We’re blown away by this research, and we’re sure certain organizations will be looking into it for their own use. Don’t pull out your tin foil hats yet though. Foil containers proved to be one of the best sound reflectors.

Thanks [Zach]!

Comments

  1. nioga says:

    I’ve seen it on niebezpiecznik.pl at least 2 days ago. Old news.

    • chuck says:

      I saw someone on Fark point out that they had already seen this on another site yesterday, so your comment is old news.
      Seriously- do people not understand how the internet works? Do you think Adam Fabio flew out to interview these guys a few days after your alphabet soup site did the same thing?
      What are you trying to accomplish by pointing this out? Are we supposed to be impressed with your internet skills? Is Mr. Fabio expected to apologize for wasting your time? Should the offending post be removed? If old news is such a waste of your time why waste more time pointing it out? Do you send messages to CBS to complain that the plane crash they are covering was also reported on NBC 35 seconds earlier? Was your intent to get some attention (mission accomplished)? You have the modern equivalent of the Library of Alexandria at your fingertips- Find a better use for it than just squawking to hear yourself squawk.

  2. Max Siegieda says:

    Honestly my BS meter was ringing like mad watching that video, thinking there’s absolutely no way that visual noise wouldn’t mess the recording up, but no they’re using a camera with a pretty great lens system and sensor that’s also running 25x slower than the recommended speed.

  3. LK says:

    The possibility to do this and the current state of video processing is awesome, but wouldn’t a laser microphone be easier and cheaper than the high speed camera and image processor? DIY laser mic: http://www.lucidscience.com/pro-laser%20spy%20device-1.aspx

    And I think afterwards extraction of conversations from (normal, not specially recorded) videos isn’t feasible, which would be the main advantage over laser microphones.

    • franklyn says:

      Laser mics need a lot of setup and alignment.

    • Hirudinea says:

      I believe they have methods that either vibrate the window to mask sound or they use two windows where the intervening empty space eliminates the sound, this system would defeat both of these defence methods, so I guess buy some drapes.

    • rasz_pl says:

      kind of hard to shine a laser pointer into the past/at a youtube video

      this technique should allow NSA, and other criminal organisations, to analyze video material for audible hints. From the looks of it you can get something as long as it was recorded with a rolling shutter type of sensor (meaning all cellphones)

      • anon says:

        “utilizes a high-speed video camera”

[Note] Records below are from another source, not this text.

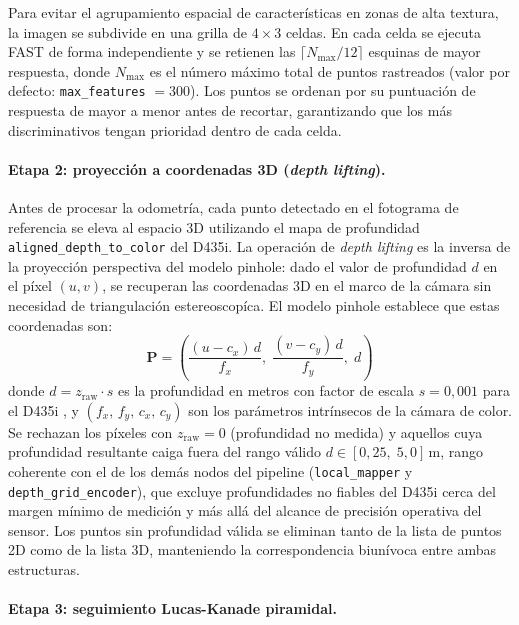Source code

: Para evitar el agrupamiento espacial de características en zonas de alta
textura, la imagen se subdivide en una grilla de $4 \times 3$ celdas.
En cada celda se ejecuta FAST de forma independiente y se retienen las
$\lceil N_{\max} / 12 \rceil$ esquinas de mayor respuesta, donde
$N_{\max}$ es el número máximo total de puntos rastreados (valor por defecto:
\texttt{max\_features} $= 300$). Los puntos se ordenan por su puntuación de
respuesta de mayor a menor antes de recortar, garantizando que los más
discriminativos tengan prioridad dentro de cada celda.

\paragraph{Etapa 2: proyección a coordenadas 3D (\emph{depth lifting}).}

Antes de procesar la odometría, cada punto detectado en el fotograma de
referencia se eleva al espacio 3D utilizando el mapa de profundidad
\texttt{aligned\_depth\_to\_color} del D435i. La operación de
\emph{depth lifting} es la inversa de la proyección perspectiva del modelo
pinhole: dado el valor de profundidad $d$ en el píxel $(u, v)$, se recuperan
las coordenadas 3D en el marco de la cámara sin necesidad de triangulación
estereoscopíca. El modelo pinhole establece que estas coordenadas son:
%
\begin{equation}
  \label{eq:lifting}
  \mathbf{P} =
  \left(
    \frac{(u - c_x)\,d}{f_x},\;
    \frac{(v - c_y)\,d}{f_y},\;
    d
  \right)
\end{equation}
%
donde $d = z_{\text{raw}} \cdot s$ es la profundidad en metros con factor de
escala $s = 0{,}001$ para el D435i \cite{RS-D400}, y
$(f_x,\, f_y,\, c_x,\, c_y)$ son los parámetros intrínsecos de la cámara de
color. Se rechazan los píxeles con $z_{\text{raw}} = 0$ (profundidad no
medida) y aquellos cuya profundidad resultante caiga fuera del rango válido
$d \in [0{,}25,\; 5{,}0]\,\text{m}$, rango coherente con el de los demás nodos
del pipeline (\texttt{local\_mapper} y \texttt{depth\_grid\_encoder}), que
excluye profundidades no fiables del D435i cerca del margen mínimo de medición
y más allá del alcance de precisión operativa del sensor.
Los puntos sin profundidad válida se eliminan tanto de la lista de puntos 2D
como de la lista 3D, manteniendo la correspondencia biunívoca entre ambas
estructuras.

\paragraph{Etapa 3: seguimiento Lucas-Kanade piramidal.}

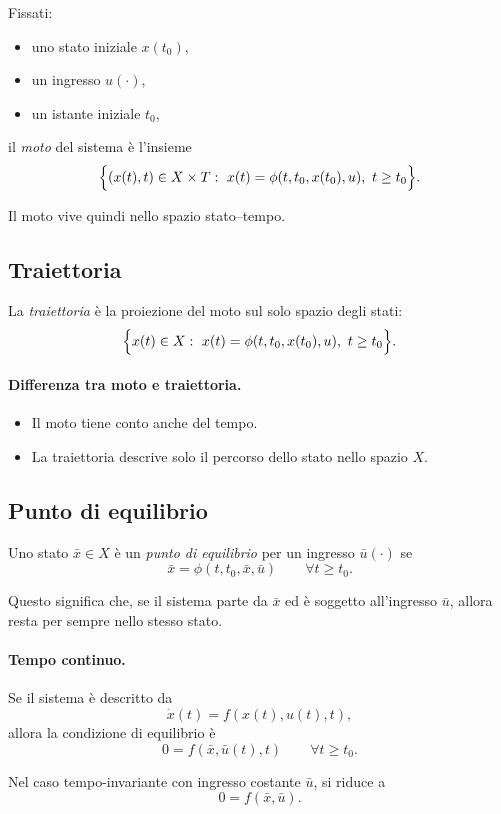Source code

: Fissati:
\begin{itemize}
    \item uno stato iniziale $x(t_0)$,
    \item un ingresso $u(\cdot)$,
    \item un istante iniziale $t_0$,
\end{itemize}
il \emph{moto} del sistema è l'insieme
\[
\Bigl\{(x(t),t)\in X\times T:\ x(t)=\phi(t,t_0,x(t_0),u),\ t\ge t_0\Bigr\}.
\]

Il moto vive quindi nello spazio stato--tempo.

\subsection{Traiettoria}

La \emph{traiettoria} è la proiezione del moto sul solo spazio degli stati:
\[
\Bigl\{x(t)\in X:\ x(t)=\phi(t,t_0,x(t_0),u),\ t\ge t_0\Bigr\}.
\]

\paragraph{Differenza tra moto e traiettoria.}
\begin{itemize}
    \item Il moto tiene conto anche del tempo.
    \item La traiettoria descrive solo il percorso dello stato nello spazio $X$.
\end{itemize}

\subsection{Punto di equilibrio}

Uno stato $\bar x\in X$ è un \emph{punto di equilibrio} per un ingresso $\bar u(\cdot)$ se
\[
\bar x=\phi(t,t_0,\bar x,\bar u)\qquad \forall t\ge t_0.
\]

Questo significa che, se il sistema parte da $\bar x$ ed è soggetto all'ingresso $\bar u$, allora resta per sempre nello stesso stato.

\paragraph{Tempo continuo.}
Se il sistema è descritto da
\[
\dot x(t)=f(x(t),u(t),t),
\]
allora la condizione di equilibrio è
\[
0=f(\bar x,\bar u(t),t)\qquad \forall t\ge t_0.
\]

Nel caso tempo-invariante con ingresso costante $\bar u$, si riduce a
\[
0=f(\bar x,\bar u).
\]

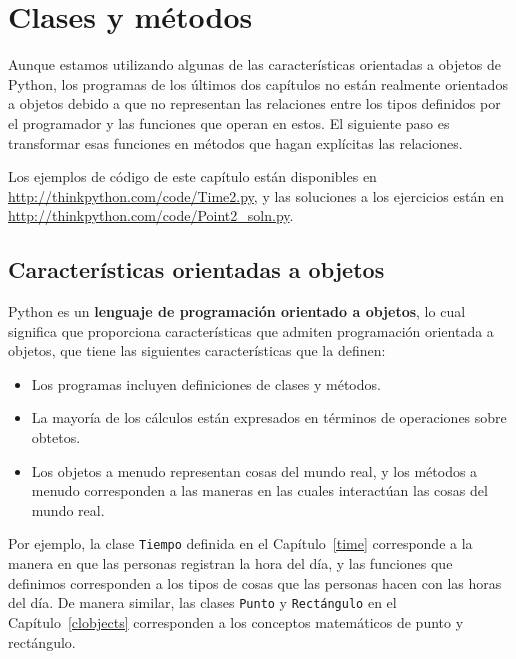 \documentclass[10pt]{book}
\begin{document}
\chapter{Clases y métodos}

Aunque estamos utilizando algunas de las características orientadas a objetos de Python,
los programas de los últimos dos capítulos no están realmente
orientados a objetos debido a que no representan las relaciones
entre los tipos definidos por el programador y las funciones que operan
en estos.  El siguiente paso es transformar esas funciones en
métodos que hagan explícitas las relaciones.

Los ejemplos de código de este capítulo están disponibles en
\url{http://thinkpython.com/code/Time2.py}, y las soluciones
a los ejercicios están en \url{http://thinkpython.com/code/Point2_soln.py}.


\section{Características orientadas a objetos}

Python es un {\bf lenguaje de programación orientado a objetos}, lo cual significa
que proporciona características que admiten programación
orientada a objetos, que tiene las siguientes características que la definen:

\begin{itemize}

\item Los programas incluyen definiciones de clases y métodos.

\item La mayoría de los cálculos están expresados en términos de operaciones sobre
  obtetos.

\item Los objetos a menudo representan cosas
del mundo real, y los métodos a menudo
corresponden a las maneras en las cuales interactúan las cosas del mundo real.

\end{itemize}

Por ejemplo, la clase {\tt Tiempo} definida en el Capítulo~\ref{time}
corresponde a la manera en que las personas registran la hora del día, y las
funciones que definimos corresponden a los tipos de cosas que las personas hacen con
las horas del día.  De manera similar, las clases {\tt Punto} y {\tt Rectángulo}
en el Capítulo~\ref{clobjects}
corresponden a los conceptos matemáticos de punto y rectángulo.
\end{document}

        This wont help anyone extract sound from youtube videos.

        • Angus says:

          Or a normal camera with a rolling shutter sensor.

          • Jim says:

            Whilst I can’t say for certain without further reading, I’d suggest that since this relies on tiny sub-pixel variations, the compression applied to normal video posted on youtube etc is going to consider the pixels of the target object to be unchanging and will only appear in key frames, destroying the audio. The camera in such video is less likely to be mounted on a tripod, and held in the hand, the strongest signal besides waving it around, might be the pulse from the person holding it. Still it remains an interesting and impressive achievement.

          • cplamb says:

            In the video they show it working with a normal camera with a rolling shutter sensor.

    • Whatnot says:

      I think the damn disgusting NSA people want to be able to take your existing video feeds and spy on people really, and that that’s what it is all about.

  4. ejonesss says:

    now places that have no audio recording rules will now have to add video to their rules.

    what could you get from a movie?

    that could be a new way for hollywood to watermark the movie and will survive better than other methods.

    while the watermark may not stop recording or playing it will allow for identifying the source by say for example each theater will have it’s own id number spoken .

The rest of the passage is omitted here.